Do get an oven thermometer. Even an inexpensive one is just fine, it will give you at least a good idea of the oven temperature. Once you have gotten the oven up to temperature (remember to have the flue only ½ way opened so that the heat gets to the oven, not up the chimney), close the left side air grate and, sometimes, close the flue all the way (this is one of those “feel” things…you’ll know . This will cause the wood in the fire box to become a big bed of coals, rather than flames, which is what you want for baking. It will hold the heat longer and at a more steady temperature. When you do need to add more wood to the fire box, just add a couple of logs, don’t fill it up. This will allow the oven to come back up to the temperature you want without over-doing it and running the risk of burning your food.

I will admit that when I make bread, the top of the crust ALWAYS burns. Try as I might, if I keep the oven cool enough that the crust doesn’t burn, the bread doesn’t cook. If the bread comes out right, the top burns and that’s all there is to it! So -- we all have to make sacrafices sometimes. We leave the top crust, but enjoy the bread. May burnt crusts be your worst problem. At least it means you have bread.


----------



## SaskDame (Aug 27, 2010)

We have cooked with a wood cookstove for years and your loaves need to be lower. Make braided loaves, or buns or half pans, so the loaf does not raise so high in the oven. You need the space above the loaf for the hot air to circulate.

Alternatively, cook the bread longer at a much lower temperature. The bread will be as good; I have found it very temp forgiving when I have simply gotten distracted and forgotten to add wood until it cooled off.


----------



## Tirediron (Jul 12, 2010)

SaskDame said:


> We have cooked with a wood cookstove for years and your loaves need to be lower. Make braided loaves, or buns or half pans, so the loaf does not raise so high in the oven. You need the space above the loaf for the hot air to circulate.
> 
> Alternatively, cook the bread longer at a much lower temperature. The bread will be as good; I have found it very temp forgiving when I have simply gotten distracted and forgotten to add wood until it cooled off.
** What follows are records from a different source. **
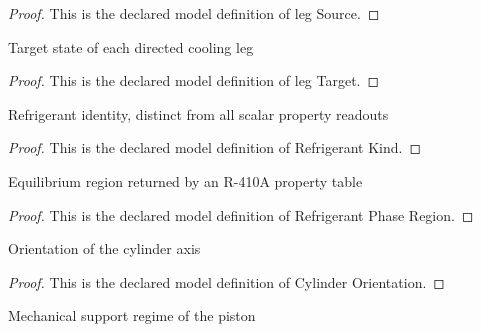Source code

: \begin{proof}
  This is the declared model definition of leg Source.
\end{proof}
\begin{definition}
  \label{def:physics:phyx-mini-0462:phyxminiproblems-problemphyxmini0462-legtarget}
  Target state of each directed cooling leg
\end{definition}
\begin{proof}
  This is the declared model definition of leg Target.
\end{proof}
\begin{definition}
  \label{def:physics:phyx-mini-0462:phyxminiproblems-problemphyxmini0462-refrigerantkind}
  Refrigerant identity, distinct from all scalar property readouts
\end{definition}
\begin{proof}
  This is the declared model definition of Refrigerant Kind.
\end{proof}
\begin{definition}
  \label{def:physics:phyx-mini-0462:phyxminiproblems-problemphyxmini0462-refrigerantphaseregion}
  Equilibrium region returned by an R-410A property table
\end{definition}
\begin{proof}
  This is the declared model definition of Refrigerant Phase Region.
\end{proof}
\begin{definition}
  \label{def:physics:phyx-mini-0462:phyxminiproblems-problemphyxmini0462-cylinderorientation}
  Orientation of the cylinder axis
\end{definition}
\begin{proof}
  This is the declared model definition of Cylinder Orientation.
\end{proof}
\begin{definition}
  \label{def:physics:phyx-mini-0462:phyxminiproblems-problemphyxmini0462-pistonsupportregime}
  Mechanical support regime of the piston
\end{definition}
Curious , were you a member on the now defunct Canadian homesteaders forum??


----------



## HozayBuck (Jan 27, 2010)

I always had a hankering to build one of them bee hive earth ovens like they use in a lot of third world countries , I think they are still used in Mexico and some not so third world places, there is a place in Helena that makes pizzas in the traditional brick , wood fired oven, damn tasty too! I guess if ya build it with a pipe in it you can have it inside the house .
Seems to me it would act as a fire place and a cooking oven... I'll bet some of the Ladies in here know more about it then I do..

Still I think it would be a good idea outside too for hot summer days with a shed roof over it... 
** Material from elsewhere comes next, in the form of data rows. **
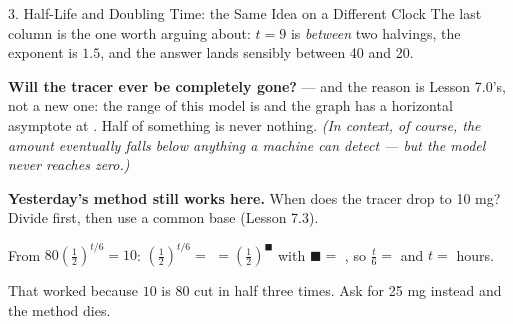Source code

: \documentclass[10pt]{article}
\begin{document}
\begin{notesbox}{3. Half-Life and Doubling Time: the Same Idea on a Different Clock}
\vspace{2pt}
The last column is the one worth arguing about: $t=9$ is \emph{between} two halvings, the exponent is
$1.5$, and the answer lands sensibly between 40 and 20.

\vspace{3pt}
\textbf{Will the tracer ever be completely gone?}  --- and the reason is Lesson 7.0's, not
a new one: the range of this model is \ans{$(0,80]$} and the graph has a horizontal asymptote at
. Half of something is never nothing. \emph{(In context, of course, the amount eventually
falls below anything a machine can detect --- but the model never reaches zero.)}

\vspace{4pt}
\begin{tcolorbox}[colback=greenbg, colframe=greenacc, boxrule=0.8pt, arc=1.5mm,
    left=2.5mm, right=2.5mm, top=1.5mm, bottom=1.5mm]
\textbf{Yesterday's method still works here.} When does the tracer drop to 10 mg? Divide first, then
use a common base (Lesson 7.3).

\vspace{3pt}
\hspace*{1.0em} From $80\left(\frac12\right)^{t/6}=10$: \quad
$\left(\frac12\right)^{t/6}=$  $=\left(\frac12\right)^{\blacksquare}$ with
$\blacksquare=$ , \quad so $\frac{t}{6}=$  \; and \; $t=$  hours.

\vspace{3pt}
That worked because $10$ is $80$ cut in half three times. Ask for 25 mg instead and the method dies.
\end{tcolorbox}
\end{notesbox}
\end{document}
Now I'll Google it and see what I can learn...


----------



## NaeKid (Oct 17, 2008)

Hozay,

If you do a search on _images.google.com_ for search-term of *outdoor kitchens* you will find the pictures of those bee-hive ovens. I am in the design-stage right now for an outdoor kitchen. When searching for that term I found those BeeHives you are talking about.

Those look really cool, and, if built from local materials it would look that much more awesome!


----------



## Emerald (Jun 14, 2010)

For those of you who want to build an Earth Oven-- I have to say *do it*! Sure it took me a year to gather the stuff to do it and I still have a whole layer to put on(the thick insulating layer) but as is, it cooks the best pizza and pita bread and I can usually get one loaf of bread done after I do the pizza and pita! With a the thick layer on I could cook more than a few loaves of bread and then put a big Dutch oven of stew or beans or what ever in to slow cook all night long.


----------



## The_Blob (Dec 24, 2008)

about every 3-4 months or so somebody puts one of these on CraigsList in my area for FREE pickup 

I just LOVE the FREE section of CraigsList :congrat:


----------